Ok, tried that (just a note I had done this before through the registry), restarted twice and it's still giving me the error message. I also want to reiterate that nothing is plugged in to any of my USB ports, so there is nothing to unplug and plug back in. Strangely enough though I only have 6 USB ports and my device manager is showing 8, 7 unused ports and 1 unknown USB device. Am I missing something? Is it counting something else as a USB port?


----------



## kinbard

*Re: USB Device Not Recognized... Nothing plugged in!*

What type of pc is this?


----------



## Terrister

*Re: USB Device Not Recognized... Nothing plugged in!*

I have seen something like this before on a laptop. Take a look at all the usb ports and see if one looks damaged. I have seen a broken usb port think it had something plugged in and keep trying to load it.
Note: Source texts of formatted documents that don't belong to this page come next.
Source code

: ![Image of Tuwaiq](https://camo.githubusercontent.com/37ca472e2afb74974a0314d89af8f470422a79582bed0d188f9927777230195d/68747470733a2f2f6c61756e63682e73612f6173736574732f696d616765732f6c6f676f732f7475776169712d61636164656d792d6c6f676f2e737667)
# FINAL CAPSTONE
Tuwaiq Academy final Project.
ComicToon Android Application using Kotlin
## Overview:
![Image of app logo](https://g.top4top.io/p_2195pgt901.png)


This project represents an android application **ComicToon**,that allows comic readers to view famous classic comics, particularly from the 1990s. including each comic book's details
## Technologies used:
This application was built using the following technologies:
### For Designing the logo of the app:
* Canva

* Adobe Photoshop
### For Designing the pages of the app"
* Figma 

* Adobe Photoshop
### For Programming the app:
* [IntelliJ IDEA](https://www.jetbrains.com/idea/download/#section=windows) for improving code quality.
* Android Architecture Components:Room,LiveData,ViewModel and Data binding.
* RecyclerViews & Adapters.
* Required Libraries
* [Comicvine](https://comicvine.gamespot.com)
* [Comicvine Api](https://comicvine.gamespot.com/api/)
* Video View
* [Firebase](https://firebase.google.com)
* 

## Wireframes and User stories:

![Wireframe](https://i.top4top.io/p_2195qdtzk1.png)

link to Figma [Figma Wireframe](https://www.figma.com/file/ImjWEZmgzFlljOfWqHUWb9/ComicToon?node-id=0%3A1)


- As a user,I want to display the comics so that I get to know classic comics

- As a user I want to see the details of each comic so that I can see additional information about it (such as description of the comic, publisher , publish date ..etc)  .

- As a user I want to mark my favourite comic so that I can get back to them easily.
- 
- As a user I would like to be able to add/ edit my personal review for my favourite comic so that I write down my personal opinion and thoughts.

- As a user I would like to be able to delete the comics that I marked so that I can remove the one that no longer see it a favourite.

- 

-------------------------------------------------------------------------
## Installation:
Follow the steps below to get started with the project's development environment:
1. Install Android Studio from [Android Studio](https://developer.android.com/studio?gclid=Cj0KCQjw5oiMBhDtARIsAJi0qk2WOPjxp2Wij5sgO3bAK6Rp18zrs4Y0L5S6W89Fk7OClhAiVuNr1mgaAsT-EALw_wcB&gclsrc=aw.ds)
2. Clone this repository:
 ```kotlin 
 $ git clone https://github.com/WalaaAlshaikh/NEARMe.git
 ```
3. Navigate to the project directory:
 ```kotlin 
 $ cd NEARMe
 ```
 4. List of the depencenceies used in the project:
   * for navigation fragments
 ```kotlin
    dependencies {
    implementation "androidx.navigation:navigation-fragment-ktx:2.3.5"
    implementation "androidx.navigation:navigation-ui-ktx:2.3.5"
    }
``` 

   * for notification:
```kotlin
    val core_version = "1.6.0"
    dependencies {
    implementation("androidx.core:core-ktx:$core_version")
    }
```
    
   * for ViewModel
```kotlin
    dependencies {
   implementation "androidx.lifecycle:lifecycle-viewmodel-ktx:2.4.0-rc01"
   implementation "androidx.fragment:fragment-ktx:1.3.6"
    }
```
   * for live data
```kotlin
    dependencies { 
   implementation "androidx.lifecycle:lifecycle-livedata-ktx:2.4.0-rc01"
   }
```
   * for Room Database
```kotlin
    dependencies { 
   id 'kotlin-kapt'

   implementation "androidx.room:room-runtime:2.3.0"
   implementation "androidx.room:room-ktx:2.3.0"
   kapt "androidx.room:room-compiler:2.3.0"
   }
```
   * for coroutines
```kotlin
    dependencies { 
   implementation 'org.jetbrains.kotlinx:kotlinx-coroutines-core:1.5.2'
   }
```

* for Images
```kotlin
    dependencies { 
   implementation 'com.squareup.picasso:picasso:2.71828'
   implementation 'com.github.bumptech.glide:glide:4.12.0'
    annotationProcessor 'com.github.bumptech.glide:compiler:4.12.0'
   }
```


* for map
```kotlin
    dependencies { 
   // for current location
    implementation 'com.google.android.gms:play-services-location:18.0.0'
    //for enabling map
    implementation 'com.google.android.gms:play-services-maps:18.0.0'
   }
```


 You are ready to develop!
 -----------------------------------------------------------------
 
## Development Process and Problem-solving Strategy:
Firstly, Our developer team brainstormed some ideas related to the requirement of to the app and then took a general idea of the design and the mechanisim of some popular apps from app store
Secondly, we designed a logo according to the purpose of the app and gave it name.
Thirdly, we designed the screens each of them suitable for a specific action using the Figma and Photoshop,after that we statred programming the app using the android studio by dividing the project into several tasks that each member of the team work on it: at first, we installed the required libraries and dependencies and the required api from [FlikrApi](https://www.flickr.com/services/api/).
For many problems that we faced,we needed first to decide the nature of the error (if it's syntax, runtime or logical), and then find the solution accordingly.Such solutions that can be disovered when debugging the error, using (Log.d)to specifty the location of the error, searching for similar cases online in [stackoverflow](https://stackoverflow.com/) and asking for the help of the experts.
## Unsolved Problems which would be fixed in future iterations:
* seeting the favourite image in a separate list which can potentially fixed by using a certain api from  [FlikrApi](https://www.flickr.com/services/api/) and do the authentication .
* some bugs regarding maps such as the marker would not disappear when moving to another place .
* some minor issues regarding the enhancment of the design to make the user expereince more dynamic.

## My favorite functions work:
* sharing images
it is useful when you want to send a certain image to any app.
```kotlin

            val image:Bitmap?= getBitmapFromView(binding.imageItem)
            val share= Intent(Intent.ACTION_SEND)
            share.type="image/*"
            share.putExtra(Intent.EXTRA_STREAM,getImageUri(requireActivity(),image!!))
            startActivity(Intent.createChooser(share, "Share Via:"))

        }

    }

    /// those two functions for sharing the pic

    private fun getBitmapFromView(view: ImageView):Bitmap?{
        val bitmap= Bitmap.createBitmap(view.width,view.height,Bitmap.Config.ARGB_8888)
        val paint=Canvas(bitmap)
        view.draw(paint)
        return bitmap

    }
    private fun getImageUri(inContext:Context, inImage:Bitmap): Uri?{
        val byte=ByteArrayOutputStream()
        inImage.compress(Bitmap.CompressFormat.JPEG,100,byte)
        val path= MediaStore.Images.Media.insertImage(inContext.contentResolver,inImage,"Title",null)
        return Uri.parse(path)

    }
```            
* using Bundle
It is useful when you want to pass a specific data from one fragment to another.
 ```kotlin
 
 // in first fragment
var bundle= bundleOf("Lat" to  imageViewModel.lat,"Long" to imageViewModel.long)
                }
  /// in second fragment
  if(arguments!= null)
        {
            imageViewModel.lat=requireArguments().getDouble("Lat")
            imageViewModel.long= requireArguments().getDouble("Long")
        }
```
It was 2 of the pins shorted in the plug that caused it.


----------



## CatlinPM

*Re: USB Device Not Recognized... Nothing plugged in!*

It's my husband's home build PC, so bear in mind I'm not as familiar with all the specs on his as compared to mine. He has an abit AW9D-MAX Motherboard w/ a core2duo E6400 CPU, 2GB of Corsair XMS2 DDR2 Memory, 2 ATI Radeon X1950Pro Video Cards (Crossfire), a sound blaster X-Fi Xtreme Gamer sound card, a Western Digital 190GB SATA hard drive, a thermaltake 700W power supply, a Samsung DVD Writer, and a floppy drive.


----------



## CatlinPM

*Re: USB Device Not Recognized... Nothing plugged in!*

That's it! One of the USB ports on the top of the case had a pin that appeared to have been bent. I turned off the computer and power, and manually tried to fix the pin. Turned the computer back on and no more error message!


----------



## speedster123

*Re: USB Device Not Recognized... Nothing plugged in!*

fixed by terrister
ray:


----------



## Terrister

*Re: USB Device Not Recognized... Nothing plugged in!*

Glad we could help. It took me awhile to figure this out when it happened to mine.


----------



## kinbard

*Re: USB Device Not Recognized... Nothing plugged in!*

Will add that to my bag of tricks! Good info.


----------



## speedster123

it must happen if the usb cable is forced in upside down.


----------



## Terrister

Mine at work was when a custodian caught the usb cable with a floor buffer and ripped it out of the socket. Took me awhile to find out what had happened, because he did not tell me about it.


----------



## kinbard

Terrister said:


> Mine at work was when a custodian caught the usb cable with a floor buffer and ripped it out of the socket.


Ouch!


----------



## speedster123

you should sabatage his buffer, make it go the wrong way...
:4-scared: :laugh:


----------



## Terrister

I moved to a room with carpet and now the computer wires are against the wall. Still have one port on my work computer I can not use. 

Oh well. Live and learn.


----------



## mattglop

I know it's been a while since this thread had a post, but I have a similar problem as Catlin. For the last 6 months, I have not been able to use my USB ports at 2.0 speeds. Nothing is recognized unless I disable the USB2 enhanced controller under device manager. I also have that invisible "unknown device" that is present even when nothing is plugged into my USB ports.

I have tried many things, including reinstalling windows. Nothing seems to work...

How can I tell if my USB port pins are bent? Looking into a port, should I be looking at the metal pins on the top (there are 4) or the ones on the bottom (there are 2)?

Thanks,
Matt


----------